» Activity
Write out word for word each line of the records, beginning at the first and stopping after the line with "Please note that". Leave the pictures out.

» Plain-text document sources
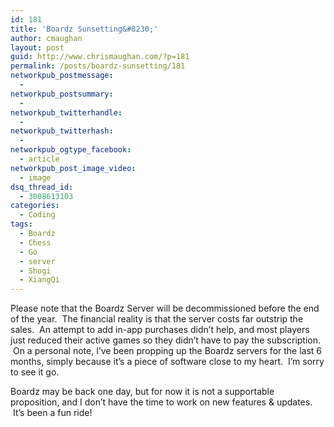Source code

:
 ```yaml
---
id: 181
title: 'Boardz Sunsetting&#8230;'
author: cmaughan
layout: post
guid: http://www.chrismaughan.com/?p=181
permalink: /posts/boardz-sunsetting/181
networkpub_postmessage:
  - 
networkpub_postsummary:
  - 
networkpub_twitterhandle:
  - 
networkpub_twitterhash:
  - 
networkpub_ogtype_facebook:
  - article
networkpub_post_image_video:
  - image
dsq_thread_id:
  - 3008613103
categories:
  - Coding
tags:
  - Boardz
  - Chess
  - Go
  - server
  - Shogi
  - XiangQi
---
```

Please note that the Boardz Server will be decommissioned before the end of the year.  The financial reality is that the server costs far outstrip the sales.  An attempt to add in-app purchases didn’t help, and most players just reduced their active games so they didn’t have to pay the subscription.  On a personal note, I’ve been propping up the Boardz servers for the last 6 months, simply because it’s a piece of software close to my heart.  I’m sorry to see it go.

Boardz may be back one day, but for now it is not a supportable proposition, and I don’t have the time to work on new features & updates.  It’s been a fun ride!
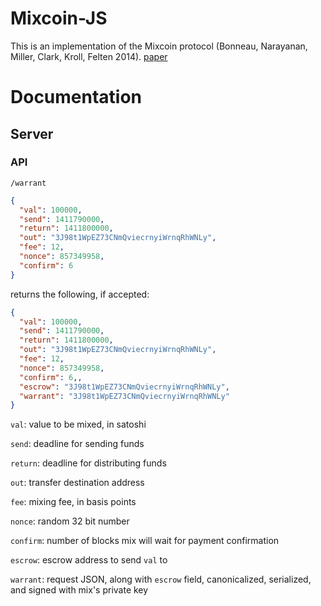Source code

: # Mixcoin-JS

This is an implementation of the Mixcoin protocol (Bonneau, Narayanan, Miller, Clark, Kroll, Felten 2014). [paper](https://eprint.iacr.org/2014/077.pdf)

# Documentation

## Server

### API

`/warrant`

```json
{
  "val": 100000,
  "send": 1411790000,
  "return": 1411800000,
  "out": "3J98t1WpEZ73CNmQviecrnyiWrnqRhWNLy",
  "fee": 12,
  "nonce": 857349958,
  "confirm": 6
}
```

returns the following, if accepted:

```json
{
  "val": 100000,
  "send": 1411790000,
  "return": 1411800000,
  "out": "3J98t1WpEZ73CNmQviecrnyiWrnqRhWNLy",
  "fee": 12,
  "nonce": 857349958,
  "confirm": 6,,
  "escrow": "3J98t1WpEZ73CNmQviecrnyiWrnqRhWNLy",
  "warrant": "3J98t1WpEZ73CNmQviecrnyiWrnqRhWNLy"
}
```


`val`: value to be mixed, in satoshi

`send`: deadline for sending funds

`return`: deadline for distributing funds

`out`: transfer destination address

`fee`: mixing fee, in basis points

`nonce`: random 32 bit number

`confirm`: number of blocks mix will wait for payment confirmation

`escrow`: escrow address to send `val` to

`warrant`: request JSON, along with `escrow` field, canonicalized, serialized, and signed with mix's private key
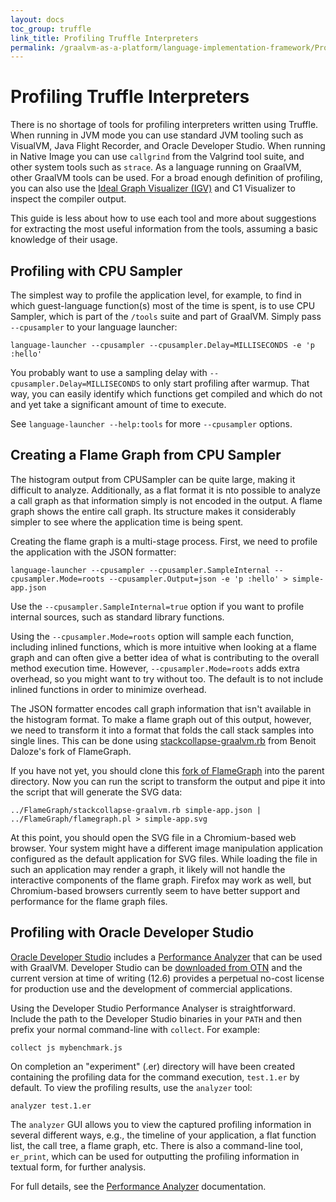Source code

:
 ```yaml
---
layout: docs
toc_group: truffle
link_title: Profiling Truffle Interpreters
permalink: /graalvm-as-a-platform/language-implementation-framework/Profiling/
---
```

# Profiling Truffle Interpreters

There is no shortage of tools for profiling interpreters written using Truffle.
When running in JVM mode you can use standard JVM tooling such as VisualVM, Java Flight Recorder, and Oracle Developer Studio. When running in Native Image you can use `callgrind` from the Valgrind tool suite, and other system tools such as `strace`.
As a language running on GraalVM, other GraalVM tools can be used.
For a broad enough definition of profiling, you can also use the [Ideal Graph Visualizer (IGV)](https://docs.oracle.com/en/graalvm/enterprise/21/docs/tools/igv/) and C1 Visualizer to inspect the compiler output.

This guide is less about how to use each tool and more about suggestions for extracting the most useful information from the tools, assuming a basic knowledge of their usage.

## Profiling with CPU Sampler

The simplest way to profile the application level, for example, to find in which guest-language function(s) most of the time is spent, is to use CPU Sampler, which is part of the `/tools` suite and part of GraalVM.
Simply pass `--cpusampler` to your language launcher:

```shell
language-launcher --cpusampler --cpusampler.Delay=MILLISECONDS -e 'p :hello'
```

You probably want to use a sampling delay with `--cpusampler.Delay=MILLISECONDS` to only start profiling after warmup. That way, you can easily identify which functions get compiled and which do not and yet take a significant amount of time to execute.

See `language-launcher --help:tools` for more `--cpusampler` options.

## Creating a Flame Graph from CPU Sampler

The histogram output from CPUSampler can be quite large, making it difficult to analyze.
Additionally, as a flat format it is nto possible to analyze a call graph as that information simply is not encoded in the output.
A flame graph shows the entire call graph.
Its structure makes it considerably simpler to see where the application time is being spent.

Creating the flame graph is a multi-stage process. First, we need to profile the application with the JSON formatter:

```shell
language-launcher --cpusampler --cpusampler.SampleInternal --cpusampler.Mode=roots --cpusampler.Output=json -e 'p :hello' > simple-app.json
```

Use the `--cpusampler.SampleInternal=true` option if you want to profile internal sources, such as standard library functions.

Using the `--cpusampler.Mode=roots` option will sample each function, including inlined functions, which is more intuitive when looking at a flame graph and can often give a better idea of what is contributing to the overall method execution time. However, `--cpusampler.Mode=roots` adds extra overhead, so you might want to try without too.
The default is to not include inlined functions in order to minimize overhead.

The JSON formatter encodes call graph information that isn't available in the histogram format.
To make a flame graph out of this output, however, we need to transform it into a format that folds the call stack samples into single lines.
This can be done using [stackcollapse-graalvm.rb](https://github.com/eregon/FlameGraph/blob/graalvm/stackcollapse-graalvm.rb) from Benoit Daloze's fork of FlameGraph.

If you have not yet, you should clone this [fork of FlameGraph](https://github.com/eregon/FlameGraph/tree/graalvm) into the parent directory.
Now you can run the script to transform the output and pipe it into the script that will generate the SVG data:

```shell
../FlameGraph/stackcollapse-graalvm.rb simple-app.json | ../FlameGraph/flamegraph.pl > simple-app.svg
```

At this point, you should open the SVG file in a Chromium-based web browser.
Your system might have a different image manipulation application configured as the default application for SVG files.
While loading the file in such an application may render a graph, it likely will not handle the interactive components of the flame graph. Firefox may work as well, but Chromium-based browsers currently seem to have better support and performance for the flame graph files.

## Profiling with Oracle Developer Studio

[Oracle Developer Studio](https://www.oracle.com/technetwork/server-storage/developerstudio/overview/index.html) includes a
[Performance Analyzer](https://www.oracle.com/technetwork/server-storage/solarisstudio/features/performance-analyzer-2292312.html) that can be used with GraalVM.
Developer Studio can be [downloaded from OTN](https://www.oracle.com/technetwork/server-storage/developerstudio/downloads/index.html) and the current version at time of writing (12.6) provides a perpetual no-cost license for production use and the development of commercial applications.

Using the Developer Studio Performance Analyser is straightforward. Include the path to the Developer Studio binaries in your `PATH` and then prefix your normal command-line with `collect`.
For example:

```shell
collect js mybenchmark.js
```

On completion an "experiment" (.er) directory will have been created containing the profiling data for the command execution, `test.1.er` by default.
To view the profiling results, use the `analyzer` tool:

```shell
analyzer test.1.er
```

The `analyzer` GUI allows you to view the captured profiling information in several different ways, e.g., the timeline of your application, a flat function list, the call tree, a flame graph, etc.
There is also a command-line tool, `er_print`, which can be used for outputting the profiling information in textual form, for further analysis.

For full details, see the [Performance Analyzer](https://docs.oracle.com/cd/E77782_01/html/E77798/index.html) documentation.

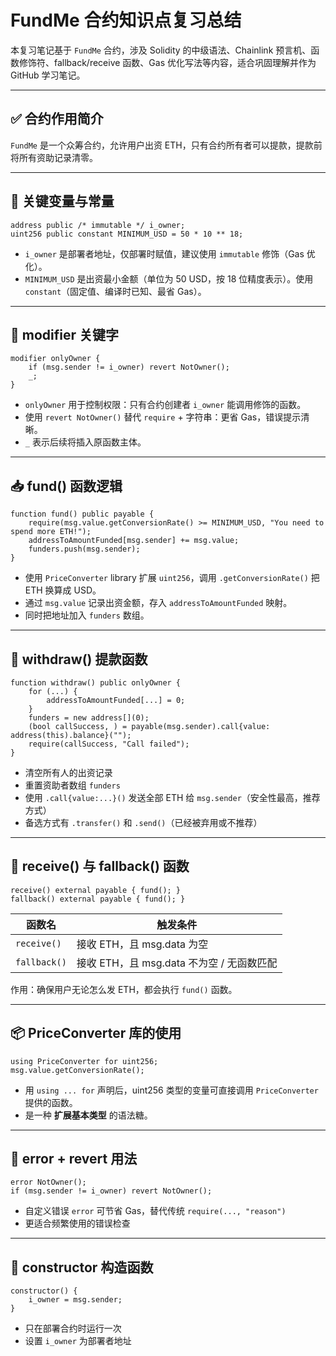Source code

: # FundMe 合约知识点复习总结

本复习笔记基于 `FundMe` 合约，涉及 Solidity 的中级语法、Chainlink 预言机、函数修饰符、fallback/receive 函数、Gas 优化写法等内容，适合巩固理解并作为 GitHub 学习笔记。

---

## ✅ 合约作用简介

`FundMe` 是一个众筹合约，允许用户出资 ETH，只有合约所有者可以提款，提款前将所有资助记录清零。

---

## 📌 关键变量与常量

```solidity
address public /* immutable */ i_owner;
uint256 public constant MINIMUM_USD = 50 * 10 ** 18;
```

- `i_owner` 是部署者地址，仅部署时赋值，建议使用 `immutable` 修饰（Gas 优化）。
- `MINIMUM_USD` 是出资最小金额（单位为 50 USD，按 18 位精度表示）。使用 `constant`（固定值、编译时已知、最省 Gas）。

---

## 🧠 modifier 关键字

```solidity
modifier onlyOwner {
    if (msg.sender != i_owner) revert NotOwner();
    _;
}
```

- `onlyOwner` 用于控制权限：只有合约创建者 `i_owner` 能调用修饰的函数。
- 使用 `revert NotOwner()` 替代 `require` + 字符串：更省 Gas，错误提示清晰。
- `_` 表示后续将插入原函数主体。

---

## 📥 fund() 函数逻辑

```solidity
function fund() public payable {
    require(msg.value.getConversionRate() >= MINIMUM_USD, "You need to spend more ETH!");
    addressToAmountFunded[msg.sender] += msg.value;
    funders.push(msg.sender);
}
```

- 使用 `PriceConverter` library 扩展 `uint256`，调用 `.getConversionRate()` 把 ETH 换算成 USD。
- 通过 `msg.value` 记录出资金额，存入 `addressToAmountFunded` 映射。
- 同时把地址加入 `funders` 数组。

---

## 💸 withdraw() 提款函数

```solidity
function withdraw() public onlyOwner {
    for (...) {
        addressToAmountFunded[...] = 0;
    }
    funders = new address[](0);
    (bool callSuccess, ) = payable(msg.sender).call{value: address(this).balance}("");
    require(callSuccess, "Call failed");
}
```

- 清空所有人的出资记录
- 重置资助者数组 `funders`
- 使用 `.call{value:...}()` 发送全部 ETH 给 `msg.sender`（安全性最高，推荐方式）
- 备选方式有 `.transfer()` 和 `.send()`（已经被弃用或不推荐）

---

## 🧩 receive() 与 fallback() 函数

```solidity
receive() external payable { fund(); }
fallback() external payable { fund(); }
```

| 函数名    | 触发条件                                  |
|-----------|-------------------------------------------|
| `receive()` | 接收 ETH，且 msg.data 为空                 |
| `fallback()` | 接收 ETH，且 msg.data 不为空 / 无函数匹配 |

作用：确保用户无论怎么发 ETH，都会执行 `fund()` 函数。

---

## 📦 PriceConverter 库的使用

```solidity
using PriceConverter for uint256;
msg.value.getConversionRate();
```

- 用 `using ... for` 声明后，uint256 类型的变量可直接调用 `PriceConverter` 提供的函数。
- 是一种 **扩展基本类型** 的语法糖。

---

## 🔐 error + revert 用法

```solidity
error NotOwner();
if (msg.sender != i_owner) revert NotOwner();
```

- 自定义错误 `error` 可节省 Gas，替代传统 `require(..., "reason")`
- 更适合频繁使用的错误检查

---

## 🔁 constructor 构造函数

```solidity
constructor() {
    i_owner = msg.sender;
}
```

- 只在部署合约时运行一次
- 设置 `i_owner` 为部署者地址

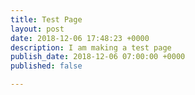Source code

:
 ```yaml
---
title: Test Page
layout: post
date: 2018-12-06 17:48:23 +0000
description: I am making a test page
publish_date: 2018-12-06 07:00:00 +0000
published: false

---
```

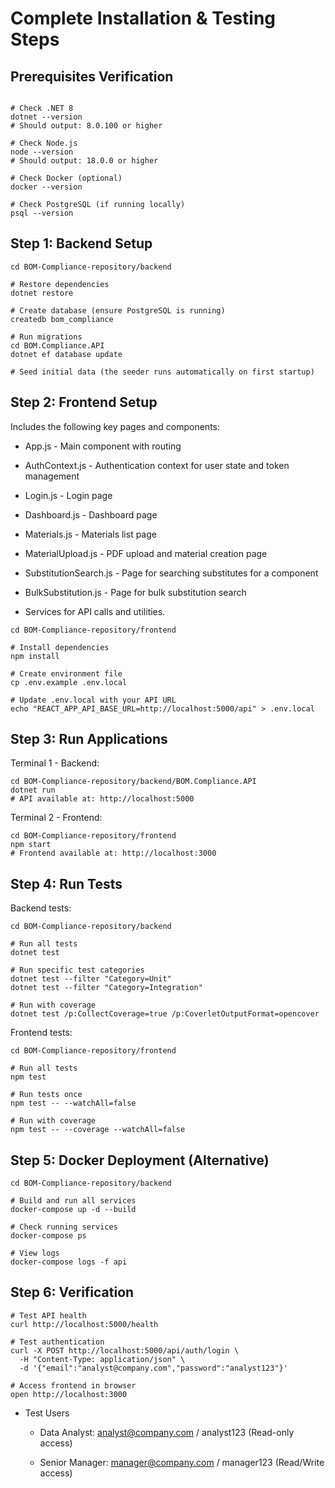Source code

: # Complete Installation & Testing Steps

##  Prerequisites Verification
```

# Check .NET 8
dotnet --version
# Should output: 8.0.100 or higher

# Check Node.js  
node --version
# Should output: 18.0.0 or higher

# Check Docker (optional)
docker --version

# Check PostgreSQL (if running locally)
psql --version

```
## Step 1: Backend Setup
```
cd BOM-Compliance-repository/backend

# Restore dependencies
dotnet restore

# Create database (ensure PostgreSQL is running)
createdb bom_compliance

# Run migrations
cd BOM.Compliance.API
dotnet ef database update

# Seed initial data (the seeder runs automatically on first startup)

```

## Step 2: Frontend Setup

Includes the following key pages and components:

  - App.js - Main component with routing

  - AuthContext.js - Authentication context for user state and token management

  - Login.js - Login page

  - Dashboard.js - Dashboard page

  - Materials.js - Materials list page

  - MaterialUpload.js - PDF upload and material creation page

  - SubstitutionSearch.js - Page for searching substitutes for a component

  - BulkSubstitution.js - Page for bulk substitution search

  - Services for API calls and utilities.





```
cd BOM-Compliance-repository/frontend

# Install dependencies
npm install

# Create environment file  
cp .env.example .env.local

# Update .env.local with your API URL
echo "REACT_APP_API_BASE_URL=http://localhost:5000/api" > .env.local

```

## Step 3: Run Applications

Terminal 1 - Backend:

```
cd BOM-Compliance-repository/backend/BOM.Compliance.API
dotnet run
# API available at: http://localhost:5000
```

Terminal 2 - Frontend:
```
cd BOM-Compliance-repository/frontend
npm start
# Frontend available at: http://localhost:3000
```

## Step 4: Run Tests

Backend tests:

```
cd BOM-Compliance-repository/backend

# Run all tests
dotnet test

# Run specific test categories
dotnet test --filter "Category=Unit"
dotnet test --filter "Category=Integration"

# Run with coverage
dotnet test /p:CollectCoverage=true /p:CoverletOutputFormat=opencover
```

Frontend tests:

```
cd BOM-Compliance-repository/frontend

# Run all tests
npm test

# Run tests once  
npm test -- --watchAll=false

# Run with coverage
npm test -- --coverage --watchAll=false
```

## Step 5: Docker Deployment (Alternative)

```
cd BOM-Compliance-repository/backend

# Build and run all services
docker-compose up -d --build

# Check running services
docker-compose ps

# View logs
docker-compose logs -f api
```

## Step 6: Verification
```
# Test API health
curl http://localhost:5000/health

# Test authentication
curl -X POST http://localhost:5000/api/auth/login \
  -H "Content-Type: application/json" \
  -d '{"email":"analyst@company.com","password":"analyst123"}'

# Access frontend in browser
open http://localhost:3000
```

- Test Users

  - Data Analyst: analyst@company.com / analyst123 (Read-only access)

  - Senior Manager: manager@company.com / manager123 (Read/Write access)
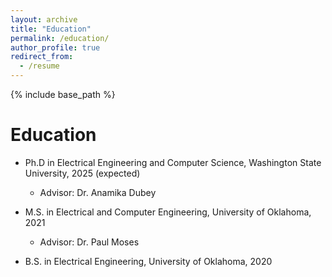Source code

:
 ```yaml
---
layout: archive
title: "Education"
permalink: /education/
author_profile: true
redirect_from:
  - /resume
---
```


{% include base_path %}

Education
======

* Ph.D in Electrical Engineering and Computer Science, Washington State University, 2025 (expected)
	* Advisor: Dr. Anamika Dubey

* M.S. in Electrical and Computer Engineering, University of Oklahoma, 2021
	* Advisor: Dr. Paul Moses

* B.S. in Electrical Engineering, University of Oklahoma, 2020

» Output
Source code

:
 ```yaml
---
id: 181
title: 'Boardz Sunsetting&#8230;'
author: cmaughan
layout: post
guid: http://www.chrismaughan.com/?p=181
permalink: /posts/boardz-sunsetting/181
networkpub_postmessage:
  - 
networkpub_postsummary:
  - 
networkpub_twitterhandle:
  - 
networkpub_twitterhash:
  - 
networkpub_ogtype_facebook:
  - article
networkpub_post_image_video:
  - image
dsq_thread_id:
  - 3008613103
categories:
  - Coding
tags:
  - Boardz
  - Chess
  - Go
  - server
  - Shogi
  - XiangQi
---
```

Please note that the Boardz Server will be decommissioned before the end of the year.  The financial reality is that the server costs far outstrip the sales.  An attempt to add in-app purchases didn’t help, and most players just reduced their active games so they didn’t have to pay the subscription.  On a personal note, I’ve been propping up the Boardz servers for the last 6 months, simply because it’s a piece of software close to my heart.  I’m sorry to see it go.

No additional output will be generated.